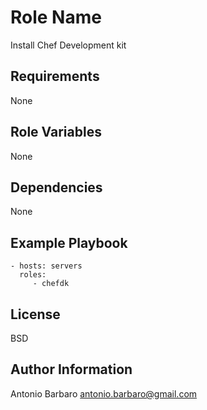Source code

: Role Name
=========

Install Chef Development kit

Requirements
------------

None

Role Variables
--------------

None

Dependencies
------------

None

Example Playbook
----------------

    - hosts: servers
      roles:
         - chefdk

License
-------

BSD

Author Information
------------------

Antonio Barbaro <antonio.barbaro@gmail.com>
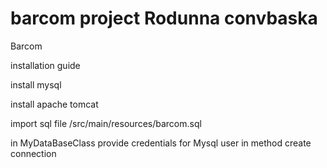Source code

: barcom project Rodunna convbaska
======

Barcom 

installation guide

install mysql

install apache tomcat

import sql file /src/main/resources/barcom.sql

in MyDataBaseClass provide credentials for Mysql user in method create connection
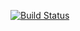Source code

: [![Build Status](https://travis-ci.org/machineandme/itempicture.svg?branch=master)](https://travis-ci.org/machineandme/itempicture)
================================
> EXERCISE PROMPT
Give back each line above verbatim, dropping every picture.

> SOLVED PROBLEM
Source code

: Role Name
=========

Install Chef Development kit

Requirements
------------

None

Role Variables
--------------

None

Dependencies
------------

None

Example Playbook
----------------

    - hosts: servers
      roles:
         - chefdk

License
-------

BSD

Author Information
------------------

Antonio Barbaro <antonio.barbaro@gmail.com>
Source code

: barcom project Rodunna convbaska
======

Barcom 

installation guide

install mysql

install apache tomcat

import sql file /src/main/resources/barcom.sql

in MyDataBaseClass provide credentials for Mysql user in method create connection
Source code

: [![Build Status](https://travis-ci.org/machineandme/itempicture.svg?branch=master)](https://travis-ci.org/machineandme/itempicture)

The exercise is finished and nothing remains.